Der Völklinger Stadtrat lässt sich nicht erpressen: Mit dieser trotzigen Grundhaltung hat der zuständige Ausschuss nun einmütig einen ebenso populistischen wie listenreichen Vorstoß der Verwaltung in Sachen Saarfest abgeschmettert.Nachdem sich der Qualm des Redefeuerwerks am Donnerstagabend verzogen hat, lässt sich folgendes festhalten: Wegen der Schuldenbremse darf die Stadt nur noch 46 000 Euro pro Jahr, früher war es das Doppelte, für das Saarfest ansetzen.

Das heißt konkret: Man macht das Fest wie bisher jedes Jahr, aber dann deutlich preiswerter. Oder man macht es nur alle zwei Jahre und geht dann weiter in die Vollen. Im Stadtrat hatte man sich schon vor anderthalb Jahren auf den Zwei-Jahres-Rhythmus geeinigt. Oberbürgermeister Klaus Lorig (CDU ) und seine Fest-Macher im Rathaus haben aus dem Hut heraus und ungeniert versucht, die Situation umzudrehen und den Rat Sparbeschlüsse in den Wind schreiben zu lassen.
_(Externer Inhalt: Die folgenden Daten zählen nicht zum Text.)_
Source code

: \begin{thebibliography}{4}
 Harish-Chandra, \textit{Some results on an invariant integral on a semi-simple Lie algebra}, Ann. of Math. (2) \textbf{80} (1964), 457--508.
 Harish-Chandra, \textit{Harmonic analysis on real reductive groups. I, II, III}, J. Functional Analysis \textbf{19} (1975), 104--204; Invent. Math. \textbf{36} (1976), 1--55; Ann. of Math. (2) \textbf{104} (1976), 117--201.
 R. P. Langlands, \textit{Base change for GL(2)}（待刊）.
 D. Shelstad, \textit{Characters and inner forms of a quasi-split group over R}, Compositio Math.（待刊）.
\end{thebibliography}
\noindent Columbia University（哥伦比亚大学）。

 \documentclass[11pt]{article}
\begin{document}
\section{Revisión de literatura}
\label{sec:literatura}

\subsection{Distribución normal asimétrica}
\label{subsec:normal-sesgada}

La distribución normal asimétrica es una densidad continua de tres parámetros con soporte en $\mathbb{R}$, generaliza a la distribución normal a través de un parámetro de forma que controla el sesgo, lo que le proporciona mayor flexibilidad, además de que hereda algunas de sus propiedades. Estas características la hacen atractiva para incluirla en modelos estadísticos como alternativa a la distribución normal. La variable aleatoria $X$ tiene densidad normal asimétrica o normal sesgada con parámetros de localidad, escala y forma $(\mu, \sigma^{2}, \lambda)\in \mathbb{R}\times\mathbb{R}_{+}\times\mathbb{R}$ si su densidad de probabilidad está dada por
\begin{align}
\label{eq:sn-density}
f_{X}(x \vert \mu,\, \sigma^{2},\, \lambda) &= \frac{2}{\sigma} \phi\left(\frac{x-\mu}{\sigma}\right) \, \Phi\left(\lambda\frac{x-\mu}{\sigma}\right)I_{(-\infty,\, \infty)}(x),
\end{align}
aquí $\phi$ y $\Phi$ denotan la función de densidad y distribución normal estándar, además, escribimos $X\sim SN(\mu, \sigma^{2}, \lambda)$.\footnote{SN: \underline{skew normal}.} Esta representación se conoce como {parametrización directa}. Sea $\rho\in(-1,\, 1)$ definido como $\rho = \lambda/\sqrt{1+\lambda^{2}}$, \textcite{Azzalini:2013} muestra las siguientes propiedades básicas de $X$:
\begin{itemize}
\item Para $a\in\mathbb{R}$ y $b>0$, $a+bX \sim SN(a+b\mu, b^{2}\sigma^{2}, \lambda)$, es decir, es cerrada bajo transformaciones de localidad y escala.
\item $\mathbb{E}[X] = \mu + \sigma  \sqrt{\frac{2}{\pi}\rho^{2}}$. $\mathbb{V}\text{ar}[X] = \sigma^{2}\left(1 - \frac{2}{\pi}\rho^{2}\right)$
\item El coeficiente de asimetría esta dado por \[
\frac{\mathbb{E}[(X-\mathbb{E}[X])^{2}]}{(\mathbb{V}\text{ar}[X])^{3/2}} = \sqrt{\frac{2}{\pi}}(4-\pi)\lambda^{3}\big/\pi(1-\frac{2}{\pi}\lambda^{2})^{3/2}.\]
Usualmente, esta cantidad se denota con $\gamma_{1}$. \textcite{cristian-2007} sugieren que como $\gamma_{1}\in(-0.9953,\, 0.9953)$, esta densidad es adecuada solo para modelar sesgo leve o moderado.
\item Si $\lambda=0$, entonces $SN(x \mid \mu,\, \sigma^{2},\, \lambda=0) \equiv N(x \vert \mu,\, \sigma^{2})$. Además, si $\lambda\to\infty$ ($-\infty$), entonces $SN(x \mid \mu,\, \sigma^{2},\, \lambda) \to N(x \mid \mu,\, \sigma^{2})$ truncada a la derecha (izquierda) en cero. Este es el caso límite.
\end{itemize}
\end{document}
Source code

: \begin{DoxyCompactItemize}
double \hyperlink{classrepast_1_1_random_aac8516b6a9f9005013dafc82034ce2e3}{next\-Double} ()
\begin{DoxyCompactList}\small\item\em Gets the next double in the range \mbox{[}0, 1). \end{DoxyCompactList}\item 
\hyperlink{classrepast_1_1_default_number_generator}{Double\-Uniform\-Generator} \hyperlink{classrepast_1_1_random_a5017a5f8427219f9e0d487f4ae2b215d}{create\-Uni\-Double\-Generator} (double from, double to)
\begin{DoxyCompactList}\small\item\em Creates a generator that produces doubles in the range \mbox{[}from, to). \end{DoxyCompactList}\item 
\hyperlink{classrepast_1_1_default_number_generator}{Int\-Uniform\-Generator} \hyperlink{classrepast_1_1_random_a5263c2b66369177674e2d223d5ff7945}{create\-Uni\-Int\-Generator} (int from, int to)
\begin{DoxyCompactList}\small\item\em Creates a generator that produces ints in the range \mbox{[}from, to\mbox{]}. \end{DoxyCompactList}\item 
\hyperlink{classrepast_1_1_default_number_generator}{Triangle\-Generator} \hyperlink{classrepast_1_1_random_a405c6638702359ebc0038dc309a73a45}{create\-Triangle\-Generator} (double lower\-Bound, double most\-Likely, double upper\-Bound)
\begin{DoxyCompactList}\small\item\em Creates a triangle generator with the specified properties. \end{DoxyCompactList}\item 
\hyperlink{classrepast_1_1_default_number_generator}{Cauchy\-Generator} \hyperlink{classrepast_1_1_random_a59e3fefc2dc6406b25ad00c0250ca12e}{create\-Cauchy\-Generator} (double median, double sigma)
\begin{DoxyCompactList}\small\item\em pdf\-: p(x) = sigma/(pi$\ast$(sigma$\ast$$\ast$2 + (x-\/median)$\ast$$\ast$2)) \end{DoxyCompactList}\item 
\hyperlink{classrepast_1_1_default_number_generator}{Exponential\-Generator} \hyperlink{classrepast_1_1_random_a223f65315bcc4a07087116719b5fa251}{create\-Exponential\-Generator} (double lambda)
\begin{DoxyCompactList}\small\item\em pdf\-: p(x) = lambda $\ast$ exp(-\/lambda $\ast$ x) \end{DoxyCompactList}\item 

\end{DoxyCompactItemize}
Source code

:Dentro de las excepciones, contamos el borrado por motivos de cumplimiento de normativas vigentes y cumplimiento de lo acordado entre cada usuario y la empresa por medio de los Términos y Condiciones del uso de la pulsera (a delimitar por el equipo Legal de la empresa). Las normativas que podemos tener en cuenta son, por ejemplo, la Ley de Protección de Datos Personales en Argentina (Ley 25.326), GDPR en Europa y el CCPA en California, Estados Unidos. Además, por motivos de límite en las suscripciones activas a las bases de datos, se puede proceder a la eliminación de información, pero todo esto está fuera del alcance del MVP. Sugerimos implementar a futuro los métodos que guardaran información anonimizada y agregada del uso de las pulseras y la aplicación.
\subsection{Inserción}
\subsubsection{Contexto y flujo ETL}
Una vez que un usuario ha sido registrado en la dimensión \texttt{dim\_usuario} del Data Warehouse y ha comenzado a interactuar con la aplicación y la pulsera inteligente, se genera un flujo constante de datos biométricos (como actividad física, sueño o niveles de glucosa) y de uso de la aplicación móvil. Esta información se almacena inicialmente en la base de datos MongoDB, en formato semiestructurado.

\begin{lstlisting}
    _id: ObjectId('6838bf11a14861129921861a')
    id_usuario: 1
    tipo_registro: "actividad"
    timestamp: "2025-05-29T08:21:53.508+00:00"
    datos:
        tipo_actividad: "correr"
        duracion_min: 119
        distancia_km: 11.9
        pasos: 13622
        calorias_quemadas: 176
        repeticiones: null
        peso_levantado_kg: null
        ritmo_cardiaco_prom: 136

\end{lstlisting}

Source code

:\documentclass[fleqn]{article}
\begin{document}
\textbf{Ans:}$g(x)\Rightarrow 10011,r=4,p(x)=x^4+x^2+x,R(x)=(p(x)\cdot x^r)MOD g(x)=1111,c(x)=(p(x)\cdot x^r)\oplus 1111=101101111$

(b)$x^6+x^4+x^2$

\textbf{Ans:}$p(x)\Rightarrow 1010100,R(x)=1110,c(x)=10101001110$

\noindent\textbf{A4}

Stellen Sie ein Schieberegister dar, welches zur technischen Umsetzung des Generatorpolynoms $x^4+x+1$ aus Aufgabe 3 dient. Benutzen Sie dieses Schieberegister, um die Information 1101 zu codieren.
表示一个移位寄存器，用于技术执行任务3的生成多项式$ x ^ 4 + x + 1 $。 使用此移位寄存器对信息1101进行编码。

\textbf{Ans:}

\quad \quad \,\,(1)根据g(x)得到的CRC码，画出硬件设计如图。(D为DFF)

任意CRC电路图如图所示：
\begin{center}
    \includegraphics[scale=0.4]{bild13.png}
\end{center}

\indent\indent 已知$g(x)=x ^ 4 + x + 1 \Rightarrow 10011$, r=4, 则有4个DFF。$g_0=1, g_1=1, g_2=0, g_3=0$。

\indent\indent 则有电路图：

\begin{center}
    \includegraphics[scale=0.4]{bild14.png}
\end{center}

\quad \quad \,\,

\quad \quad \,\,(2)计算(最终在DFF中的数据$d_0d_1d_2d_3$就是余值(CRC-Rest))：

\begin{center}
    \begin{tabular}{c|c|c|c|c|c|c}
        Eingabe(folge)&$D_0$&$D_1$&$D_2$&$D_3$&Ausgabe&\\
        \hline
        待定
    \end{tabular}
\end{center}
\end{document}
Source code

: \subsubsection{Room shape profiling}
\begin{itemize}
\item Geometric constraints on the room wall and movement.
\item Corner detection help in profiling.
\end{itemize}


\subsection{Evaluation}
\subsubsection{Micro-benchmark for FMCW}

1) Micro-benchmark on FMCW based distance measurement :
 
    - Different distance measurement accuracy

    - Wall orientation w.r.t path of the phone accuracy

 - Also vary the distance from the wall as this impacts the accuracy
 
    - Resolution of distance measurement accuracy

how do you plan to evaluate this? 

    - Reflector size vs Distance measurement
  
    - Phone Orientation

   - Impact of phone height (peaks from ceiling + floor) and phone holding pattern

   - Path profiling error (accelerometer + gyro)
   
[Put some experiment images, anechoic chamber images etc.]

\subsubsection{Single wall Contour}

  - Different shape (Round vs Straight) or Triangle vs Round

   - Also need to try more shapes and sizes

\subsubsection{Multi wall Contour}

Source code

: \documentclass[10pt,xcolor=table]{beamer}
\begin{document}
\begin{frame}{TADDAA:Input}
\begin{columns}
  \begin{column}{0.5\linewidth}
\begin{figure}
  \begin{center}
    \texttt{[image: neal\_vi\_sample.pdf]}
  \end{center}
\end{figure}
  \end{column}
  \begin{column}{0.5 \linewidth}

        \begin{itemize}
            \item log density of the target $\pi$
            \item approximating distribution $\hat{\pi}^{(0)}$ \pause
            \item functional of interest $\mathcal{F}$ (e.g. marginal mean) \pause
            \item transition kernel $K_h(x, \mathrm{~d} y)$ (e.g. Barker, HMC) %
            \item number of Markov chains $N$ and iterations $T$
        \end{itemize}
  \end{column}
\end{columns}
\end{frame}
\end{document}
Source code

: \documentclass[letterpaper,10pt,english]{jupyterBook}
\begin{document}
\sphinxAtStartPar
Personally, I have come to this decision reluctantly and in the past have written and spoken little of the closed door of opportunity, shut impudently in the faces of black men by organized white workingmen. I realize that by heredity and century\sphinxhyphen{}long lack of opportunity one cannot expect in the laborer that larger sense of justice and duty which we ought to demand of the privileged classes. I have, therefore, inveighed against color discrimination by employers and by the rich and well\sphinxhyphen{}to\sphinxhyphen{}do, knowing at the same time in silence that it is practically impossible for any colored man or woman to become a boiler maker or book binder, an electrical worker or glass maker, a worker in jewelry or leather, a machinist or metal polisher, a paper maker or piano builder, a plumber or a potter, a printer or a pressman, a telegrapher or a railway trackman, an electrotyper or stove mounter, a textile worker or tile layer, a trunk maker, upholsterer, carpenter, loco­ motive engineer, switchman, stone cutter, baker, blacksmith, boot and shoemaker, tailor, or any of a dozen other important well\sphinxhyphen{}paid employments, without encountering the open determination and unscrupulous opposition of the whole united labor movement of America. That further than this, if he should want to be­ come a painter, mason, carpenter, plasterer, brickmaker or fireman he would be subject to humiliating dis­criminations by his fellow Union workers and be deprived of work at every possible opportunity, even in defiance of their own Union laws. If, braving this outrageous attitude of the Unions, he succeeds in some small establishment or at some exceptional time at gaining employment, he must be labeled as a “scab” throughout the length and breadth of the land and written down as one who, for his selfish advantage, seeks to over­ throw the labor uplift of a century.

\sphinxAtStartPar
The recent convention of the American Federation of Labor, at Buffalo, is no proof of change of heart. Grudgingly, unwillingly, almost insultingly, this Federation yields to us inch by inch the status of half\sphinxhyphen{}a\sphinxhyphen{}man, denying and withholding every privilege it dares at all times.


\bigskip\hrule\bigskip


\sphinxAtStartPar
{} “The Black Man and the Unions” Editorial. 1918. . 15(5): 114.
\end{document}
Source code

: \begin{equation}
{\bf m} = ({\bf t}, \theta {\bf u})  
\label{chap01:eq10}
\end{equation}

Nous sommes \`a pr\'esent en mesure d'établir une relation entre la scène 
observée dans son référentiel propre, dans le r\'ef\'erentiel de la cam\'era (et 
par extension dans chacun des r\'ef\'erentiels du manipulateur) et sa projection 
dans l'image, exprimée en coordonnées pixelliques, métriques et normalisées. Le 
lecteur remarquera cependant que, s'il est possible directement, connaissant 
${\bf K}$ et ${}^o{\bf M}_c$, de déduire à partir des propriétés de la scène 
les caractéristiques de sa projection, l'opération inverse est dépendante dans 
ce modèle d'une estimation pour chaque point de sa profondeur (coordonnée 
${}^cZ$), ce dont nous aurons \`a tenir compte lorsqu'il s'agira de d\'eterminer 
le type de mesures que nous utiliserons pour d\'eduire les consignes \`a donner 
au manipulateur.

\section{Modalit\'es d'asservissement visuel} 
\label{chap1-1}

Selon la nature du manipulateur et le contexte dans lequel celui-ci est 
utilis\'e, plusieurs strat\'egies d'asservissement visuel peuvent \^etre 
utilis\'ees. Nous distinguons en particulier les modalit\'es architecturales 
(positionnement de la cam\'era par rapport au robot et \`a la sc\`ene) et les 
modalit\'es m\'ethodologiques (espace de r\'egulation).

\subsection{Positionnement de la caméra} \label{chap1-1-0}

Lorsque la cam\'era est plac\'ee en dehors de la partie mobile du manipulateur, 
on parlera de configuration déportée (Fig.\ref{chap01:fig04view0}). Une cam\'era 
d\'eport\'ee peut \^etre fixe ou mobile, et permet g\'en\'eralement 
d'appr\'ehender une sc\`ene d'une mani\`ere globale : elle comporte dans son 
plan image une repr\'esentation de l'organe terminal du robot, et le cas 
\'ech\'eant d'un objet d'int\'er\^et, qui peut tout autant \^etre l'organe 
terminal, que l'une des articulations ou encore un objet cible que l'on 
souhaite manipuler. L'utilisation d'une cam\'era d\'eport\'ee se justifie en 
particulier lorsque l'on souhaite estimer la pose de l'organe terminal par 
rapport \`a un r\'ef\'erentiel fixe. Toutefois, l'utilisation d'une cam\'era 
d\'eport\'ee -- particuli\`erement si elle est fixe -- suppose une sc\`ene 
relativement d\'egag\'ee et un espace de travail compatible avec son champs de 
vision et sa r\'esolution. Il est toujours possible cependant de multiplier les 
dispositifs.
Daher wäre es falsch, den Volkszorn auf den Stadtrat zu lenken. Das Völklinger Saarfest ist viel zu wertvoll, um politisch verheizt zu werden. Warum haben sich die Macher im Rathaus und die beteiligten Interessengruppen bisher nicht ernsthaft zusammengesetzt, um ein Konzept für ein jährliches Fest zu entwickeln, das zu den 46 000 Euro passt? Bezeichnend, dass sich Oberbürgermeister Lorig in der Sitzung von Bürgermeister Wolfgang Bintz vertreten ließ.